* **PROMPT**
Repeat the data below in full and exactly.

[Stored dataset items]
==================================================

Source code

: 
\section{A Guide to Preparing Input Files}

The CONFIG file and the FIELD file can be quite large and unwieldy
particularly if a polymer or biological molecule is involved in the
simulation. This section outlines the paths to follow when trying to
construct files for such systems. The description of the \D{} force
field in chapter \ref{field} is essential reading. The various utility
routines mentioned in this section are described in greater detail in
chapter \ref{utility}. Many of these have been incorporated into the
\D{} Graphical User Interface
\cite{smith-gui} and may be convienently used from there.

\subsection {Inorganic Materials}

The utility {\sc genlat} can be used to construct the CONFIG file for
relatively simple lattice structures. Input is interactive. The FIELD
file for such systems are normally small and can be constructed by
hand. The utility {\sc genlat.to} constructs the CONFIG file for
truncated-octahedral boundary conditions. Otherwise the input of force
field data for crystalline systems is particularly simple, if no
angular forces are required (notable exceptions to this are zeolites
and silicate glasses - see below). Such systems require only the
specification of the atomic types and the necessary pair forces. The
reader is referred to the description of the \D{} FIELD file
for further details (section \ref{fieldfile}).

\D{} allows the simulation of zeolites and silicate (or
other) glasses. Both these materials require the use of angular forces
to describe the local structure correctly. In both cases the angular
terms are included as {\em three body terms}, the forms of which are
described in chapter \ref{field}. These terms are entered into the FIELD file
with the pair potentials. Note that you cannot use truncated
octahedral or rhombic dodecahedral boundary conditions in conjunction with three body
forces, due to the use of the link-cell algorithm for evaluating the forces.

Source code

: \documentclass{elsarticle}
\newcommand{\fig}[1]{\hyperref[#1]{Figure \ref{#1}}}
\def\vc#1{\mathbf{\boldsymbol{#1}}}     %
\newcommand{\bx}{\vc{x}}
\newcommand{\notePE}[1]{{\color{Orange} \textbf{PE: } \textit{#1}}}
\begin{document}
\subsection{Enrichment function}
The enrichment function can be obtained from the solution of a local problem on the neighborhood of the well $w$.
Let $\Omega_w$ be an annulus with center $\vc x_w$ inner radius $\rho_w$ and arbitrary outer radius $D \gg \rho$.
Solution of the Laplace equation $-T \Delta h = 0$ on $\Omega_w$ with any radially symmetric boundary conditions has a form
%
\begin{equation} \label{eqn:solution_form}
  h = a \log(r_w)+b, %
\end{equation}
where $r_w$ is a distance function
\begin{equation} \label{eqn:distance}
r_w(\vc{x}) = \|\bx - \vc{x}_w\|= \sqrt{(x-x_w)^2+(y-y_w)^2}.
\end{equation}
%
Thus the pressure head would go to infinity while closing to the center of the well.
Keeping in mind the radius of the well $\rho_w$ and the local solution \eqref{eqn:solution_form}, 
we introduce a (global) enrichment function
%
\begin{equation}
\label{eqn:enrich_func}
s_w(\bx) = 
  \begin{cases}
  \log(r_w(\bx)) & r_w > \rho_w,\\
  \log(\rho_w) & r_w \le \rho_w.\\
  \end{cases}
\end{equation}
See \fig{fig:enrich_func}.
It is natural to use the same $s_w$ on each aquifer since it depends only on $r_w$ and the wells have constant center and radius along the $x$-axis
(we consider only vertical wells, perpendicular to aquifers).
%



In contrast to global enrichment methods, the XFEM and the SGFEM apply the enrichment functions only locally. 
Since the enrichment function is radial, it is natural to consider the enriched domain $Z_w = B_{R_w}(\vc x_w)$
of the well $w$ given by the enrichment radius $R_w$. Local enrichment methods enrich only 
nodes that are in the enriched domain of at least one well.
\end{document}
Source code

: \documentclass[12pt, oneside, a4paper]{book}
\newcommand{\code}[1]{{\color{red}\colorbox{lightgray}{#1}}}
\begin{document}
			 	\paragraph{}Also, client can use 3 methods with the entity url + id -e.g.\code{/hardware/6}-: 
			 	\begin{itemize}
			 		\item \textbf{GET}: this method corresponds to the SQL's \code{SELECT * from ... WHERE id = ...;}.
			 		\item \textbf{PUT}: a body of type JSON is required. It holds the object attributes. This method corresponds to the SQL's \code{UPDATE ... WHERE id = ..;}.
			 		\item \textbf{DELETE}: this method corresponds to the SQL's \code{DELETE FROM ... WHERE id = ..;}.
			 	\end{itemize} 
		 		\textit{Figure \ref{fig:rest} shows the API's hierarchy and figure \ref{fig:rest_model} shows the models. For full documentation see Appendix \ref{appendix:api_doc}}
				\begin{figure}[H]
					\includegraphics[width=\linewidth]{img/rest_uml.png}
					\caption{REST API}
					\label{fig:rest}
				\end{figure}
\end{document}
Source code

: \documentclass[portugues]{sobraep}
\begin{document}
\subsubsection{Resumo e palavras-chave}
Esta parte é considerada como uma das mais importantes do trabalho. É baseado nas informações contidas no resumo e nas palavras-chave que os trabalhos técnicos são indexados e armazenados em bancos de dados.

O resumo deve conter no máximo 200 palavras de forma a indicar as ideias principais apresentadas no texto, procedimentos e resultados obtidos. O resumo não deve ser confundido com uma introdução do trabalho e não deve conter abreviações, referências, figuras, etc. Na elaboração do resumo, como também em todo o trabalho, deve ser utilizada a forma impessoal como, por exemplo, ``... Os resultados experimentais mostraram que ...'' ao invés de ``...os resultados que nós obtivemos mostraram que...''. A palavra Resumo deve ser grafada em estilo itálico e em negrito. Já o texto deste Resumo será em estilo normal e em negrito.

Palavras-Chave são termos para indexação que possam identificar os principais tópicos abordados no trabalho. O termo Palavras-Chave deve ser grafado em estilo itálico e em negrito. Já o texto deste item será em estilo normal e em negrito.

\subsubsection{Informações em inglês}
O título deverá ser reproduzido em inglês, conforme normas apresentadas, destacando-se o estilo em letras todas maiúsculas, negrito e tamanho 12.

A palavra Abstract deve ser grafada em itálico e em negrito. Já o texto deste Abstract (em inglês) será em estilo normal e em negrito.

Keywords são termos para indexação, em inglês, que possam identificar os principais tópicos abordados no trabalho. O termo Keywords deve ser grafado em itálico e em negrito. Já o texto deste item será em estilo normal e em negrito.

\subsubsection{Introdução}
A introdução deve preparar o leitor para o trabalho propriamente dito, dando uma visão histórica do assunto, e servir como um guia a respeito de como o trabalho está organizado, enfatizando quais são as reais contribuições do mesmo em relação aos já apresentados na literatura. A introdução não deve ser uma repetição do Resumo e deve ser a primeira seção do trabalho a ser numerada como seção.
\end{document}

==================================================

* **SOLUTION BELOW**
Source code

: 
\section{A Guide to Preparing Input Files}

The CONFIG file and the FIELD file can be quite large and unwieldy
particularly if a polymer or biological molecule is involved in the
simulation. This section outlines the paths to follow when trying to
construct files for such systems. The description of the \D{} force
field in chapter \ref{field} is essential reading. The various utility
routines mentioned in this section are described in greater detail in
chapter \ref{utility}. Many of these have been incorporated into the
\D{} Graphical User Interface
\cite{smith-gui} and may be convienently used from there.

\subsection {Inorganic Materials}

The utility {\sc genlat} can be used to construct the CONFIG file for
relatively simple lattice structures. Input is interactive. The FIELD
file for such systems are normally small and can be constructed by
hand. The utility {\sc genlat.to} constructs the CONFIG file for
truncated-octahedral boundary conditions. Otherwise the input of force
field data for crystalline systems is particularly simple, if no
angular forces are required (notable exceptions to this are zeolites
and silicate glasses - see below). Such systems require only the
specification of the atomic types and the necessary pair forces. The
reader is referred to the description of the \D{} FIELD file
for further details (section \ref{fieldfile}).

\D{} allows the simulation of zeolites and silicate (or
other) glasses. Both these materials require the use of angular forces
to describe the local structure correctly. In both cases the angular
terms are included as {\em three body terms}, the forms of which are
described in chapter \ref{field}. These terms are entered into the FIELD file
with the pair potentials. Note that you cannot use truncated
octahedral or rhombic dodecahedral boundary conditions in conjunction with three body
forces, due to the use of the link-cell algorithm for evaluating the forces.

Source code

: \documentclass{elsarticle}
\newcommand{\fig}[1]{\hyperref[#1]{Figure \ref{#1}}}
\def\vc#1{\mathbf{\boldsymbol{#1}}}     %
\newcommand{\bx}{\vc{x}}
\newcommand{\notePE}[1]{{\color{Orange} \textbf{PE: } \textit{#1}}}
\begin{document}
\subsection{Enrichment function}
The enrichment function can be obtained from the solution of a local problem on the neighborhood of the well $w$.
Let $\Omega_w$ be an annulus with center $\vc x_w$ inner radius $\rho_w$ and arbitrary outer radius $D \gg \rho$.
Solution of the Laplace equation $-T \Delta h = 0$ on $\Omega_w$ with any radially symmetric boundary conditions has a form
%
\begin{equation} \label{eqn:solution_form}
  h = a \log(r_w)+b, %
\end{equation}
where $r_w$ is a distance function
\begin{equation} \label{eqn:distance}
r_w(\vc{x}) = \|\bx - \vc{x}_w\|= \sqrt{(x-x_w)^2+(y-y_w)^2}.
\end{equation}
%
Thus the pressure head would go to infinity while closing to the center of the well.
Keeping in mind the radius of the well $\rho_w$ and the local solution \eqref{eqn:solution_form}, 
we introduce a (global) enrichment function
%
\begin{equation}
\label{eqn:enrich_func}
s_w(\bx) = 
  \begin{cases}
  \log(r_w(\bx)) & r_w > \rho_w,\\
  \log(\rho_w) & r_w \le \rho_w.\\
  \end{cases}
\end{equation}
See \fig{fig:enrich_func}.
It is natural to use the same $s_w$ on each aquifer since it depends only on $r_w$ and the wells have constant center and radius along the $x$-axis
(we consider only vertical wells, perpendicular to aquifers).
%



In contrast to global enrichment methods, the XFEM and the SGFEM apply the enrichment functions only locally. 
Since the enrichment function is radial, it is natural to consider the enriched domain $Z_w = B_{R_w}(\vc x_w)$
of the well $w$ given by the enrichment radius $R_w$. Local enrichment methods enrich only 
nodes that are in the enriched domain of at least one well.
\end{document}
Source code

: \documentclass[12pt, oneside, a4paper]{book}
\newcommand{\code}[1]{{\color{red}\colorbox{lightgray}{#1}}}
\begin{document}
			 	\paragraph{}Also, client can use 3 methods with the entity url + id -e.g.\code{/hardware/6}-: 
			 	\begin{itemize}
			 		\item \textbf{GET}: this method corresponds to the SQL's \code{SELECT * from ... WHERE id = ...;}.
			 		\item \textbf{PUT}: a body of type JSON is required. It holds the object attributes. This method corresponds to the SQL's \code{UPDATE ... WHERE id = ..;}.
			 		\item \textbf{DELETE}: this method corresponds to the SQL's \code{DELETE FROM ... WHERE id = ..;}.
			 	\end{itemize} 
		 		\textit{Figure \ref{fig:rest} shows the API's hierarchy and figure \ref{fig:rest_model} shows the models. For full documentation see Appendix \ref{appendix:api_doc}}
				\begin{figure}[H]
					\includegraphics[width=\linewidth]{img/rest_uml.png}
					\caption{REST API}
					\label{fig:rest}
				\end{figure}
\end{document}
Source code

: \documentclass[portugues]{sobraep}
\begin{document}
\subsubsection{Resumo e palavras-chave}
Esta parte é considerada como uma das mais importantes do trabalho. É baseado nas informações contidas no resumo e nas palavras-chave que os trabalhos técnicos são indexados e armazenados em bancos de dados.

O resumo deve conter no máximo 200 palavras de forma a indicar as ideias principais apresentadas no texto, procedimentos e resultados obtidos. O resumo não deve ser confundido com uma introdução do trabalho e não deve conter abreviações, referências, figuras, etc. Na elaboração do resumo, como também em todo o trabalho, deve ser utilizada a forma impessoal como, por exemplo, ``... Os resultados experimentais mostraram que ...'' ao invés de ``...os resultados que nós obtivemos mostraram que...''. A palavra Resumo deve ser grafada em estilo itálico e em negrito. Já o texto deste Resumo será em estilo normal e em negrito.

Palavras-Chave são termos para indexação que possam identificar os principais tópicos abordados no trabalho. O termo Palavras-Chave deve ser grafado em estilo itálico e em negrito. Já o texto deste item será em estilo normal e em negrito.

\subsubsection{Informações em inglês}
O título deverá ser reproduzido em inglês, conforme normas apresentadas, destacando-se o estilo em letras todas maiúsculas, negrito e tamanho 12.

A palavra Abstract deve ser grafada em itálico e em negrito. Já o texto deste Abstract (em inglês) será em estilo normal e em negrito.

Keywords são termos para indexação, em inglês, que possam identificar os principais tópicos abordados no trabalho. O termo Keywords deve ser grafado em itálico e em negrito. Já o texto deste item será em estilo normal e em negrito.

\subsubsection{Introdução}
A introdução deve preparar o leitor para o trabalho propriamente dito, dando uma visão histórica do assunto, e servir como um guia a respeito de como o trabalho está organizado, enfatizando quais são as reais contribuições do mesmo em relação aos já apresentados na literatura. A introdução não deve ser uma repetição do Resumo e deve ser a primeira seção do trabalho a ser numerada como seção.
\end{document}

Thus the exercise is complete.